Puis, j’ai été engagé chez Unaxis qui a été vendue l’année dernière. J’ai une nouvelle fois fait partie de la charrette avec l’ensemble de la direction.

En sept ans, j’ai ainsi connu trois entreprises, neuf PDG, sept présidents de Conseil d’administration, et j’ai perdu trois fois mon boulot. Si ce n’est pas de la malchance, je me demande ce que c’est…

Aujourd’hui, je dirige mon propre bureau de conseil et de formation.

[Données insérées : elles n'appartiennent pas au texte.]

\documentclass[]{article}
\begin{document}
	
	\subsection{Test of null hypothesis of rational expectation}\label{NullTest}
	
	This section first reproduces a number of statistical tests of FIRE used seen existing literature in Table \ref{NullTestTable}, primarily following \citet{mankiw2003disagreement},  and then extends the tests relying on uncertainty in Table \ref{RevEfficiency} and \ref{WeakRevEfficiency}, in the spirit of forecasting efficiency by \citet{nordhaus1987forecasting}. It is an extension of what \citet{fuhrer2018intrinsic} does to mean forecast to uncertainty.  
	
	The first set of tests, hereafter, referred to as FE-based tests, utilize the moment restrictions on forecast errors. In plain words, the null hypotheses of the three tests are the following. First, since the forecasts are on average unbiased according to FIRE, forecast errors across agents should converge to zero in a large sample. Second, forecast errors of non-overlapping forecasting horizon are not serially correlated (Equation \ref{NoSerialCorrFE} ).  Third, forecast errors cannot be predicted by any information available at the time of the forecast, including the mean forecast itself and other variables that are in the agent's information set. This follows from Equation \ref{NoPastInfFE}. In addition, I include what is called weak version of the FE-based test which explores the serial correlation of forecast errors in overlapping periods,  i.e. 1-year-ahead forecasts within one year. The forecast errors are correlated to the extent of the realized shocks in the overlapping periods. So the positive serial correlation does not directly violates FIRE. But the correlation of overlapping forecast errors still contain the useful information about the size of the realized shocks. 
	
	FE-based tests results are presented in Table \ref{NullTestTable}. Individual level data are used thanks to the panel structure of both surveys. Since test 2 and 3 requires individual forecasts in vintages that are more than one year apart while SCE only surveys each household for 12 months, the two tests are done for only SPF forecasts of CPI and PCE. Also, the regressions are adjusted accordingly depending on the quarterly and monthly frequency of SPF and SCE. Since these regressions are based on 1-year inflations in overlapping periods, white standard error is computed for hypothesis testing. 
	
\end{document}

Interview swissinfo, Matthew Allen à Zürich
(Traduction: Bertrand Baumann)

«Grounding – les derniers jours de Swissair», réalisé par Michael Steiner et produit par Peter-Christian Fueter.
Le film retrace les derniers mois de la compagnie Swissair. Mario Corti, l’ex-chef des finances de Nestlé, avait alors repris les rênes de la compagnie en mars 2001.
Le film retrace les événements qui ont eu lieu, mais certaines scènes sont romancées et plusieurs personnages sont des figures de fiction.
Le duo Steiner/Fueter s’est déjà illustré l’an passé avec le film «Mein Name ist Eugen», qui a reçu le Prix du cinéma suisse du meilleur film de fiction, mercredi, à Soleure.

– Le 2 octobre 2001, 71 ans après la création de la compagnie, les avions de Swissair restent cloués au sol.

– C’est le 1er avril 2002 qu’un appareil de Swissair (en provenance de Buenos Aires) atterrit pour la dernière fois à Zurich. Cela malgré un crédit de 450 millions de francs alloué en 2001 par la Confédération.

– La politique de prise de participations dans de nombreuses autres compagnies déficitaires avec lesquelles elle voulait conclure une alliance sont à l’origine de la chute de Swissair.

– La compagnie Crossair a repris ce qui restait de sa concurrente Swissair pour créer une nouvelle compagnie, «Swiss». Cette dernière a été rachetée en 2005 par Lufthansa.